_Task prompt_. The following listing has lines to check for the word "bracket"; give only the number of lines that contain it.

_Records provided_.
════════

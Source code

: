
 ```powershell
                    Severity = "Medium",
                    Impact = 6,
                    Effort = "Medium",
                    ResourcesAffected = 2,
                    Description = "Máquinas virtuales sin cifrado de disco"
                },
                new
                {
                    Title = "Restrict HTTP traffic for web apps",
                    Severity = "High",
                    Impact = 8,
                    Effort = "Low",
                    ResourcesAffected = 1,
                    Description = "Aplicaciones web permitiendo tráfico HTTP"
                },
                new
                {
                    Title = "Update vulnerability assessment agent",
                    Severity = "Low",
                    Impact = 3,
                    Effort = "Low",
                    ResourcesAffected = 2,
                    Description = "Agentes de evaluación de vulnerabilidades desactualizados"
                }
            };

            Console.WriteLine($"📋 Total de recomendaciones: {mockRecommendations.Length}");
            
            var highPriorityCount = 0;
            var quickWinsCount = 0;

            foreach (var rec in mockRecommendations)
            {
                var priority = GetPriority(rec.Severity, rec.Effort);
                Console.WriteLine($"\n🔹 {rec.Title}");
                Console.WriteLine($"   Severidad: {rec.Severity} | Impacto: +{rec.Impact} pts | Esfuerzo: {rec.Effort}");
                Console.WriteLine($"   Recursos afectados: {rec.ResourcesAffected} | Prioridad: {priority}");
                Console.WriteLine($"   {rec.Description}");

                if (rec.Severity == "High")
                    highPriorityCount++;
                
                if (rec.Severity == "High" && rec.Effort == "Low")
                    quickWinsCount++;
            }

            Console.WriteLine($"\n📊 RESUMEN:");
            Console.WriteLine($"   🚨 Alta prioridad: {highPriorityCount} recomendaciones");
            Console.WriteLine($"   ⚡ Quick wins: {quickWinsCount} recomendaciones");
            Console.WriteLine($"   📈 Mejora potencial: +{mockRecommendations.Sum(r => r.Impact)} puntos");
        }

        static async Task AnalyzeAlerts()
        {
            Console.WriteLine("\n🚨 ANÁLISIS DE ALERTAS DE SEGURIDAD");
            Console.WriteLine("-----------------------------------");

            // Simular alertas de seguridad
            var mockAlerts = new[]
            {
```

════════

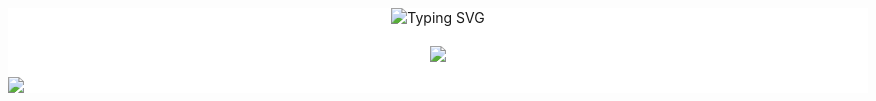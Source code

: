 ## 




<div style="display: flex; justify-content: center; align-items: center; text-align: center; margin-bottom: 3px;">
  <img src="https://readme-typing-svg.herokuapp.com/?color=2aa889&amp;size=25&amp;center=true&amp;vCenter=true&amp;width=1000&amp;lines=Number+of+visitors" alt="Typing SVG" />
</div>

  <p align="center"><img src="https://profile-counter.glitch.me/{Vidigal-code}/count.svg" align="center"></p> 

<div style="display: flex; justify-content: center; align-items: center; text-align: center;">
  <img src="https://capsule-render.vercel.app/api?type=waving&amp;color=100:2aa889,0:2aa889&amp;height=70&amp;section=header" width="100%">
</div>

════════

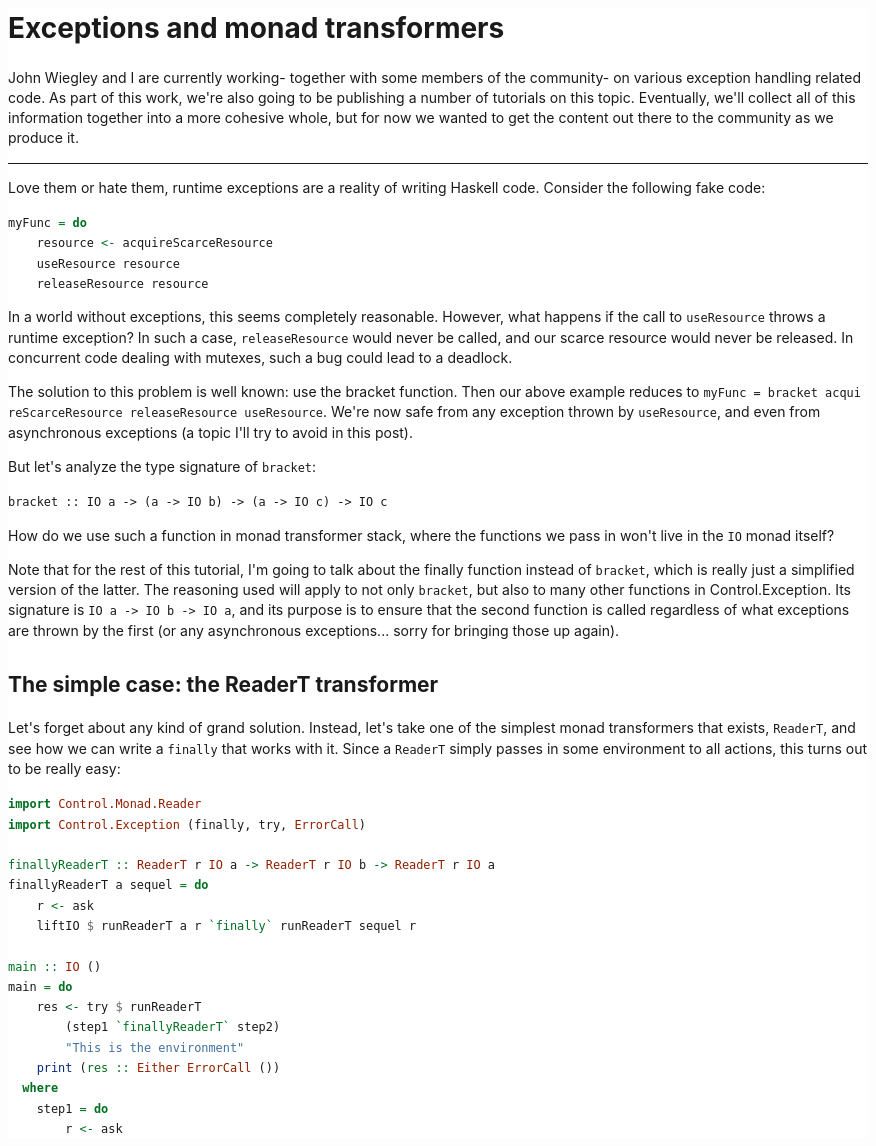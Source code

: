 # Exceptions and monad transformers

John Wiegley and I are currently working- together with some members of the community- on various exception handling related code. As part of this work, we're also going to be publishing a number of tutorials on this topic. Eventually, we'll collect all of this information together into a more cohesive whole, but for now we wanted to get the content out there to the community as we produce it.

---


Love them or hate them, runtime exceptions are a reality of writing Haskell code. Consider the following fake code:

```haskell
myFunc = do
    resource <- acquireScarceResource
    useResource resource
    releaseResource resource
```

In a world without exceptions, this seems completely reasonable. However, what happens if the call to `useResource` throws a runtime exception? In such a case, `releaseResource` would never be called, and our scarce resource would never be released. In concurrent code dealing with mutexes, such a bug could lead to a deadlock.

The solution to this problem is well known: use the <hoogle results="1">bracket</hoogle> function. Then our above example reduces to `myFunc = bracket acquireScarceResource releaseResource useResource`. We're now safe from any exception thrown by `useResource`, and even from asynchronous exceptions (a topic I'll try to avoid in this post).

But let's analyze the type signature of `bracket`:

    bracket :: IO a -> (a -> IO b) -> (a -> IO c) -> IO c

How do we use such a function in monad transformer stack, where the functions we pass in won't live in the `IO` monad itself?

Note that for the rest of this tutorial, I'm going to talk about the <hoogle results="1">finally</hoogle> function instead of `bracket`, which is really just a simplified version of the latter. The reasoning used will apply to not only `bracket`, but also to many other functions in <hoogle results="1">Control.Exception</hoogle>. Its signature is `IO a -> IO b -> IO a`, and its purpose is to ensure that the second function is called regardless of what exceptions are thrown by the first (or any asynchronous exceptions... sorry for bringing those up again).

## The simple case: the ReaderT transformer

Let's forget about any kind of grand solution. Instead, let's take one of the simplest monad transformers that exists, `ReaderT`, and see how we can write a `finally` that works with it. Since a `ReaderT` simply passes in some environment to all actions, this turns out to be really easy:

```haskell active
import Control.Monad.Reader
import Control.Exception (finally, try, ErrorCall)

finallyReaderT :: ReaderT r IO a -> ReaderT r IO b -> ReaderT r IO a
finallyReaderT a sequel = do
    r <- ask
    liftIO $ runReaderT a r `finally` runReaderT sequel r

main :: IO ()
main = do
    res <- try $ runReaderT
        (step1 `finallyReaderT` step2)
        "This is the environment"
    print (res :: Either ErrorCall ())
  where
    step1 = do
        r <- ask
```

════════

_Response to the task_. 4